USS Little Rock CL 92

Acadia, Maine Forest Fire 1947

Page last updated: 4 March, 2021

The Year Maine Burned !!!
In October of 1947 a huge forest fire in up-state Maine required massive amounts of outside help to put down the flames. Sailors from U.S.S. Little Rock CL 92, undoubtedly enjoying liberty in Portland, suddenly found themselves on the way to fight the largest forest fire in Maine's history. Below is a brief recap of the story of the fire. If you participated in this event, let us know what you remember. Contact the Webmaster.

Acadia National Park
October 1947 - The Big Fire

On Friday, October 17, 1947, at 4 p.m., the Bar Harbor, Maine Fire Department received a call from a Mrs. Gilbert. She reported smoke rising from a cranberry bog between her home and Acadia National Park. No one knows what started the fire. It could have been cranberry pickers smoking cigarettes in the bog or a trash fire at the dump. Whatever the cause, once ignited, the fire smoldered underground. From this quiet beginning arose an inferno that burned nearly half of the eastern side of Mount Desert Island and made international news.

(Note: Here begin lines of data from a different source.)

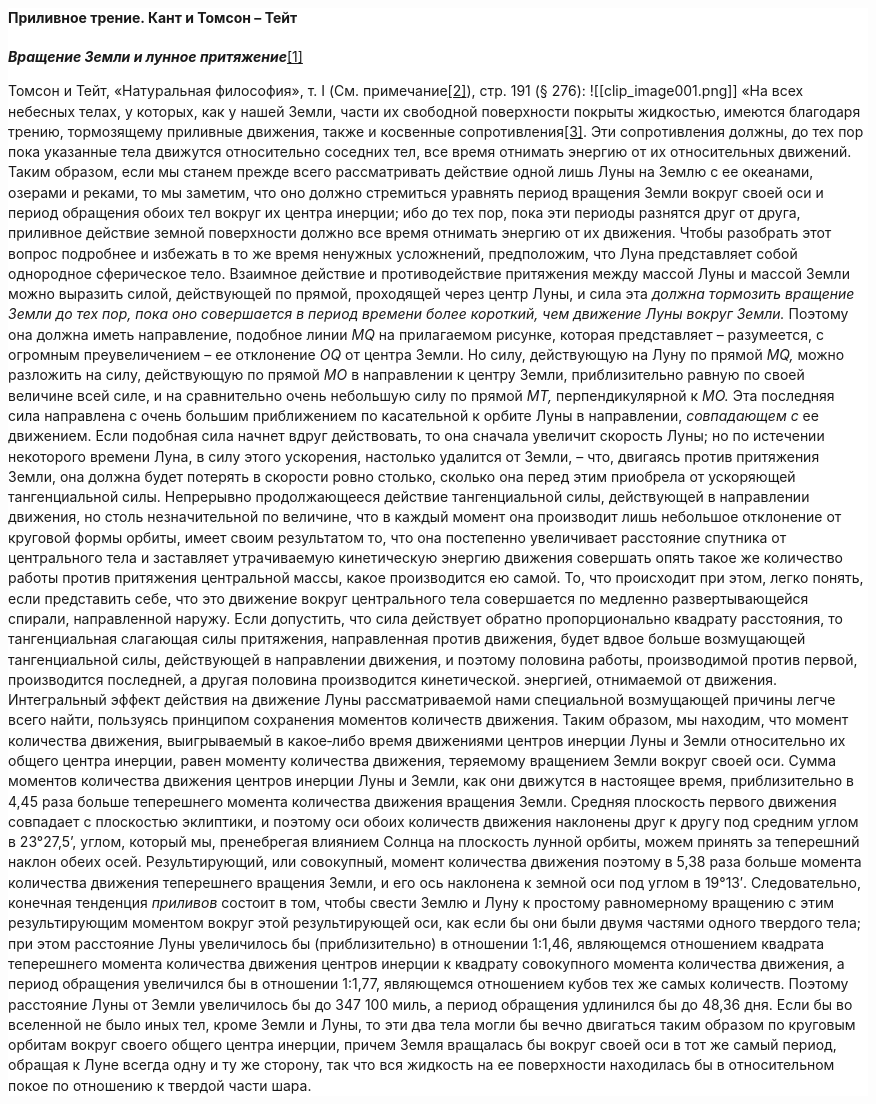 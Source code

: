 #### Приливное трение. Кант и Томсон – Тейт

**_Вращение Земли и лунное притяжение_**[[1]](#_ftn1)

Томсон и Тейт, «Натуральная философия», т. I (См. примечание[[2]](#_ftn2)), стр. 191 (§ 276):
![[clip_image001.png]]
«На всех небесных телах, у которых, как у нашей Земли, части их свободной поверхности покрыты жидкостью, имеются благодаря трению, тормозящему приливные движения, также и косвенные сопротивления[[3]](#_ftn3). Эти сопротивления должны, до тех пор пока указанные тела движутся относительно соседних тел, все время отнимать энергию от их относительных движений. Таким образом, если мы станем прежде всего рассматривать действие одной лишь Луны на Землю с ее океанами, озерами и реками, то мы заметим, что оно должно стремиться уравнять период вращения Земли вокруг своей оси и период обращения обоих тел вокруг их центра инерции; ибо до тех пор, пока эти периоды разнятся друг от друга, приливное действие земной поверхности должно все время отнимать энергию от их движения. Чтобы разобрать этот вопрос подробнее и избежать в то же время ненужных усложнений, предположим, что Луна представляет собой однородное сферическое тело. Взаимное действие и противодействие притяжения между массой Луны и массой Земли можно выразить силой, действующей по прямой, проходящей через центр Луны, и сила эта _должна тормозить вращение Земли до тех пор, пока оно совершается в период времени более короткий, чем движение Луны вокруг Земли._ Поэтому она должна иметь направление, подобное линии _MQ_ на прилагаемом рисунке, которая представляет – разумеется, с огромным преувеличением – ее отклонение _OQ_ от центра Земли. Но силу, действующую на Луну по прямой _MQ,_ можно разложить на силу, действующую по прямой _МО_ в направлении к центру Земли, приблизительно равную по своей величине всей силе, и на сравнительно очень небольшую силу по прямой _МТ,_ перпендикулярной к _МО._ Эта последняя сила направлена с очень большим приближением по касательной к орбите Луны в направлении, _совпадающем с_ ее движением. Если подобная сила начнет вдруг действовать, то она сначала увеличит скорость Луны; но по истечении некоторого времени Луна, в силу этого ускорения, настолько удалится от Земли, – что, двигаясь против притяжения Земли, она должна будет потерять в скорости ровно столько, сколько она перед этим приобрела от ускоряющей тангенциальной силы. Непрерывно продолжающееся действие тангенциальной силы, действующей в направлении движения, но столь незначительной по величине, что в каждый момент она производит лишь небольшое отклонение от круговой формы орбиты, имеет своим результатом то, что она постепенно увеличивает расстояние спутника от центрального тела и заставляет утрачиваемую кинетическую энергию движения совершать опять такое же количество работы против притяжения центральной массы, какое производится ею самой. То, что происходит при этом, легко понять, если представить себе, что это движение вокруг центрального тела совершается по медленно развертывающейся спирали, направленной наружу. Если допустить, что сила действует обратно пропорционально квадрату расстояния, то тангенциальная слагающая силы притяжения, направленная против движения, будет вдвое больше возмущающей тангенциальной силы, действующей в направлении движения, и поэтому половина работы, производимой против первой, производится последней, а другая половина производится кинетической. энергией, отнимаемой от движения. Интегральный эффект действия на движение Луны рассматриваемой нами специальной возмущающей причины легче всего найти, пользуясь принципом сохранения моментов количеств движения. Таким образом, мы находим, что момент количества движения, выигрываемый в какое‑либо время движениями центров инерции Луны и Земли относительно их общего центра инерции, равен моменту количества движения, теряемому вращением Земли вокруг своей оси. Сумма моментов количества движения центров инерции Луны и Земли, как они движутся в настоящее время, приблизительно в 4,45 раза больше теперешнего момента количества движения вращения Земли. Средняя плоскость первого движения совпадает с плоскостью эклиптики, и поэтому оси обоих количеств движения наклонены друг к другу под средним углом в 23°27,5’, углом, который мы, пренебрегая влиянием Солнца на плоскость лунной орбиты, можем принять за теперешний наклон обеих осей. Результирующий, или совокупный, момент количества движения поэтому в 5,38 раза больше момента количества движения теперешнего вращения Земли, и его ось наклонена к земной оси под углом в 19°13′. Следовательно, конечная тенденция _приливов_ состоит в том, чтобы свести Землю и Луну к простому равномерному вращению с этим результирующим моментом вокруг этой результирующей оси, как если бы они были двумя частями одного твердого тела; при этом расстояние Луны увеличилось бы (приблизительно) в отношении 1:1,46, являющемся отношением квадрата теперешнего момента количества движения центров инерции к квадрату совокупного момента количества движения, а период обращения увеличился бы в отношении 1:1,77, являющемся отношением кубов тех же самых количеств. Поэтому расстояние Луны от Земли увеличилось бы до 347 100 миль, а период обращения удлинился бы до 48,36 дня. Если бы во вселенной не было иных тел, кроме Земли и Луны, то эти два тела могли бы вечно двигаться таким образом по круговым орбитам вокруг своего общего центра инерции, причем Земля вращалась бы вокруг своей оси в тот же самый период, обращая к Луне всегда одну и ту же сторону, так что вся жидкость на ее поверхности находилась бы в относительном покое по отношению к твердой части шара.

In its first three days, the fire burned a relatively small area, blackening only 169 acres. But on October 21, strong winds fanned the flames. The blaze spread rapidly and raged out of control, engulfing over 2,000 acres. Personnel from the Army, Air Force, Navy , Coast Guard, University of Maine forestry program, and Bangor Theological Seminary joined local fire fighting crews. National Park Service employees flew in from parks throughout the eastern United States.

U.S.S. Little Rock's crew was directly involved with a companion fire near the towns of Kezar Falls and Hollis, ME. (See letters below)

Evacuation of the residents quickly became an issue. At one point all roads from the town were blocked by flames and local fisherman prepared to help with a mass exodus by boat as gale force winds fanned the inferno. Finally, bulldozers opened a pathway through the flames and smoldering remains of homes and a caravan of 700 cars and 2,000 people made it to safety.

In all, some 17,188 acres burned. More than 8,000 acres were burned in Acadia National Park. Property damage exceeded $23 million in 1947 dollars. State-wide, more than 200,000 acres, 851 permanent homes, and 397 seasonal cottages were destroyed in "the year Maine burned."

Thanks to the U.S.S. Little Rock CL 92 Crew
from the
Town of Hollis, Maine

In her book "WILDFIRE LOOSE - The Week That Maine Burned" author Joyce Butler briefly refers to LITTLE ROCK's participation in helping quell blazes in the areas near the town of Hollis, ME.
  • On page 189 Miss Butler notes: "Army-Navy Day celebrations scheduled for Sunday (Oct. 26) were called off, not only in Maine, but in Boston. (The Navy's light cruiser Little Rock, in Boston for the occasion, headed to Maine with 1000 men to offer their services as firefighters).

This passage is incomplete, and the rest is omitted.